Scan the data below for lines holding the word "Comment", and copy each line found.

- **Data for processing**
◇ ◇ ◇
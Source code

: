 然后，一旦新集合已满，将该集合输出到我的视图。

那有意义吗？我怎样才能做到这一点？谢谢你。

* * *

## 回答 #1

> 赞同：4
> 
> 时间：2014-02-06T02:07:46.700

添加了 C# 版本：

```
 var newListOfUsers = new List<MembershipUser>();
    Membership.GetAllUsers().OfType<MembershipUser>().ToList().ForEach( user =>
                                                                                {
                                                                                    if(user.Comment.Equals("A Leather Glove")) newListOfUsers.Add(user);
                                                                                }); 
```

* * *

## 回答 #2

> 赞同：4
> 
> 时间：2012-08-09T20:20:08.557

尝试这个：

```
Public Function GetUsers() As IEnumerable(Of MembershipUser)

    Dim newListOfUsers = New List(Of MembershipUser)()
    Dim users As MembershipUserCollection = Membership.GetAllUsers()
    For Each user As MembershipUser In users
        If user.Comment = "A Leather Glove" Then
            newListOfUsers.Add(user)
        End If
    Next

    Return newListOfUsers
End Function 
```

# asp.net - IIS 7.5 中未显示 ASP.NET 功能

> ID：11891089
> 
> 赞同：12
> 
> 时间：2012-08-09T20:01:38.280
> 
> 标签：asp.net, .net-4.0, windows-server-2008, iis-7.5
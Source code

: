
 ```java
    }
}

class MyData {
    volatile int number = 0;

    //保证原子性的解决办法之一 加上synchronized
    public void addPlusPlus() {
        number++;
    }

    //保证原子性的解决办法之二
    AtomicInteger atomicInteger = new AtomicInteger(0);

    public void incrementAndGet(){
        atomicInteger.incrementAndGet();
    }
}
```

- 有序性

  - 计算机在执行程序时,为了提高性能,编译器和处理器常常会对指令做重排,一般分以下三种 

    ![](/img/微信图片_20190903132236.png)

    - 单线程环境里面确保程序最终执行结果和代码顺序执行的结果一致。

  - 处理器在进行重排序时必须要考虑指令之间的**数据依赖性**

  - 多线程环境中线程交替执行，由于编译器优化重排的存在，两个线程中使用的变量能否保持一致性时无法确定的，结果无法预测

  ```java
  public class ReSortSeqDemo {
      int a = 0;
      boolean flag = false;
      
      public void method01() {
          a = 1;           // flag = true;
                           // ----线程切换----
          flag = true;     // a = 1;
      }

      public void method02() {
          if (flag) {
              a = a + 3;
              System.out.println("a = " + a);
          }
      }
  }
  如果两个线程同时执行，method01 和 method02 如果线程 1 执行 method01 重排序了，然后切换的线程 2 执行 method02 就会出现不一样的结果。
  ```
◇ ◇ ◇
- **Solution**
                                                                                    if(user.Comment.Equals("A Leather Glove")) newListOfUsers.Add(user);
        If user.Comment = "A Leather Glove" Then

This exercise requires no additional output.